• **WHAT YOU WILL DO**
In the entries below, find the line with "Introduction to Programming" and the line with "groff -pet -Tascii -ms lab1.ms | less". Return those two lines and all lines between them, exactly.

[Stored data]
=== Begin Enclosure ===

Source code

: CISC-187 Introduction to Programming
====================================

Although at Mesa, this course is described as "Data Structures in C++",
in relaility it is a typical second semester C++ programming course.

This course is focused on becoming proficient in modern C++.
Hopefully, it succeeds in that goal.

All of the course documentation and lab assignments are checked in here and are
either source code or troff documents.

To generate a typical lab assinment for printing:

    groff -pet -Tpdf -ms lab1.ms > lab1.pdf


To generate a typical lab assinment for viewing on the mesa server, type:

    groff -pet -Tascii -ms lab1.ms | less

=== End Enclosure ===
=== Begin Enclosure ===

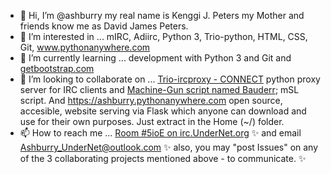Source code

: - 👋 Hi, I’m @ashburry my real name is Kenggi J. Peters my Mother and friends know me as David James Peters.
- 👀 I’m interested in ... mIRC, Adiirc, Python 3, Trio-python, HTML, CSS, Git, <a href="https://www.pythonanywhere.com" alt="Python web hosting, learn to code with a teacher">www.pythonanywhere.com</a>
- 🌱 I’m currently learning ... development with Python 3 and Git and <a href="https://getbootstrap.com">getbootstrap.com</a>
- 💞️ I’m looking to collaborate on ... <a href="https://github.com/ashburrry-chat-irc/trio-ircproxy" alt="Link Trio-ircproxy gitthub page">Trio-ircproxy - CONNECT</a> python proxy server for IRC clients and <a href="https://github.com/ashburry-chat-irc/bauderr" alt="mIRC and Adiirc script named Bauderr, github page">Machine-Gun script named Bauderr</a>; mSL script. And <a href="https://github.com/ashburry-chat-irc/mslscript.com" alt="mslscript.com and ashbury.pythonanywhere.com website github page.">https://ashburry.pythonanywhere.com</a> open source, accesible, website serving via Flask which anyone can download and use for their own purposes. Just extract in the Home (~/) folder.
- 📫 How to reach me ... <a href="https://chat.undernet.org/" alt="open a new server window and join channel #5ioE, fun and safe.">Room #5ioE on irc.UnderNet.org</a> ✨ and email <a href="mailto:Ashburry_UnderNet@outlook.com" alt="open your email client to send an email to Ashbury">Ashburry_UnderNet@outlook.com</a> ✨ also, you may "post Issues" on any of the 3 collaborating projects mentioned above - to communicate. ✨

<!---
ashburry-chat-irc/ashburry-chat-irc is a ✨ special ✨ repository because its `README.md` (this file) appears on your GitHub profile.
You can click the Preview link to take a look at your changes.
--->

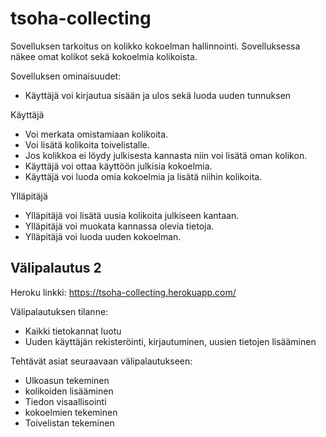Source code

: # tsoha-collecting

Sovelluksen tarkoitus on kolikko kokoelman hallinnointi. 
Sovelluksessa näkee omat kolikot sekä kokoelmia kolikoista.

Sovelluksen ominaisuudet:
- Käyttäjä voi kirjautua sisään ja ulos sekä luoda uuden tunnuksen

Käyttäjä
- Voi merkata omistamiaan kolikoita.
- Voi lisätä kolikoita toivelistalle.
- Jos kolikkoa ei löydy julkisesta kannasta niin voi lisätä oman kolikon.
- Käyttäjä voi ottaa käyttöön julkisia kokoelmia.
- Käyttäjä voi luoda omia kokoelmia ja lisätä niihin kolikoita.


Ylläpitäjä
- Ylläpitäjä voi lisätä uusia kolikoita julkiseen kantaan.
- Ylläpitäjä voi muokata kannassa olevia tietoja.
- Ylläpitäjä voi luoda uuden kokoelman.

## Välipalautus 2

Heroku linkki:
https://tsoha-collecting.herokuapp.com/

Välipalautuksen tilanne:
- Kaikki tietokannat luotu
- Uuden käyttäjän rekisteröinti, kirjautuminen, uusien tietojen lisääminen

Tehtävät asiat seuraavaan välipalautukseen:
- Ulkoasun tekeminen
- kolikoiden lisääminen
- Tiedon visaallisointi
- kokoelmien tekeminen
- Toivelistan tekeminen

=== End Enclosure ===

• **THE ANSWER**
: CISC-187 Introduction to Programming
====================================

Although at Mesa, this course is described as "Data Structures in C++",
in relaility it is a typical second semester C++ programming course.

This course is focused on becoming proficient in modern C++.
Hopefully, it succeeds in that goal.

All of the course documentation and lab assignments are checked in here and are
either source code or troff documents.

To generate a typical lab assinment for printing:

    groff -pet -Tpdf -ms lab1.ms > lab1.pdf


To generate a typical lab assinment for viewing on the mesa server, type:

    groff -pet -Tascii -ms lab1.ms | less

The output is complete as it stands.